Repelita Jakarta - Dugaan praktik korupsi dalam proyek Kereta Cepat Jakarta-Bandung atau Whoosh terus menjadi sorotan publik.
Hingga saat ini, Komisi Pemberantasan Korupsi (KPK) belum memulai penyelidikan terhadap indikasi mark-up dan dugaan penyimpangan proyek tersebut.
Koordinator Masyarakat Anti Korupsi Indonesia (MAKI), Boyamin Saiman, menilai sikap KPK sangat mengkhawatirkan dan menimbulkan keraguan terkait kinerja lembaga antirasuah itu.
"Jadi KPK ini betul-betul ngawur dan nyari enaknya sendiri gitu. (Sudah) Ditugasi, dibayar, digaji negara untuk menangani korupsi lho kok duduk di belakang meja nunggu laporan, itu namanya bukan KPK lagi yang super body," ujar Boyamin kepada Inilah.com, Rabu (22/10/2025).
Boyamin menuturkan kemungkinan adanya mark-up dalam proyek Whoosh memang layak diduga. Pada awalnya, proyek ini direncanakan bekerja sama dengan Jepang, namun akhirnya justru dijalankan bersama pihak China.

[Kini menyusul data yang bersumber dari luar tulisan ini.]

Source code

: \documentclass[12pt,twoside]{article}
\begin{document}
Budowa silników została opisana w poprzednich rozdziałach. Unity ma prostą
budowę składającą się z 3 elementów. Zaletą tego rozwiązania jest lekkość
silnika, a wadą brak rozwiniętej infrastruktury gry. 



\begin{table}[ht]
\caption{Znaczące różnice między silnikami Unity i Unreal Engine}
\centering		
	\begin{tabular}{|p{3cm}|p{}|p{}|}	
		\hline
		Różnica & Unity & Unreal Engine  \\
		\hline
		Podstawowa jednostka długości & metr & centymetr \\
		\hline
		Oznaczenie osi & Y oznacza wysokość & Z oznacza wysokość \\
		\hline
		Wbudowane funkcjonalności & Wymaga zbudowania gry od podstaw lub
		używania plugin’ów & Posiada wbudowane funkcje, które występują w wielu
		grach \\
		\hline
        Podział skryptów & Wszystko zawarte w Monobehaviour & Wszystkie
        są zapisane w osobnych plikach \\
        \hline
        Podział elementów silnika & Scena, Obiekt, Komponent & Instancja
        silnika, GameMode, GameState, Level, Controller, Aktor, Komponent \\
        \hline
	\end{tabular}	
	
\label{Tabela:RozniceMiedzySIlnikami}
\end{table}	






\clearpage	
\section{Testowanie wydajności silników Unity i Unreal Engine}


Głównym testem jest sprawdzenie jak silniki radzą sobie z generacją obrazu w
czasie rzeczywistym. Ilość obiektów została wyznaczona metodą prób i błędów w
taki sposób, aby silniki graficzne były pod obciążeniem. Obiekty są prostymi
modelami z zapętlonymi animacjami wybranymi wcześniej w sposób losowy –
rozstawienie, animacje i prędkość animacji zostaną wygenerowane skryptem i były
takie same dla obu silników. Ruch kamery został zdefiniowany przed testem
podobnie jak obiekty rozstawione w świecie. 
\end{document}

"Ujungnya lebih mahal dari volume nilai proyeknya, terus pinjamannya juga lebih mahal dari Jepang. Kenapa diambil kan bisa saat pengambilan keputusan bekerja sama dari perusahaan China itu saja, kan bisa ada dugaan penyimpangan itu," jelasnya.
Selain dugaan mark-up, Boyamin menyoroti kemungkinan adanya pengurangan spesifikasi pada timbunan sepanjang jalur Jakarta-Bandung yang menjadi penopang rel. Ia menekankan hal ini bisa berpotensi menurunkan kualitas proyek.
"Misalnya harus betul-betul terpilih, harus pasir dan batu, tapi ada dugaan tanahnya misalnya atau yang lain-lain. Jadi bukan sekadar perencanaan dan dugaan mark-up, tapi juga bisa jadi pengurangan spesifikasi, itu kan ada dugaan penyimpangan," katanya.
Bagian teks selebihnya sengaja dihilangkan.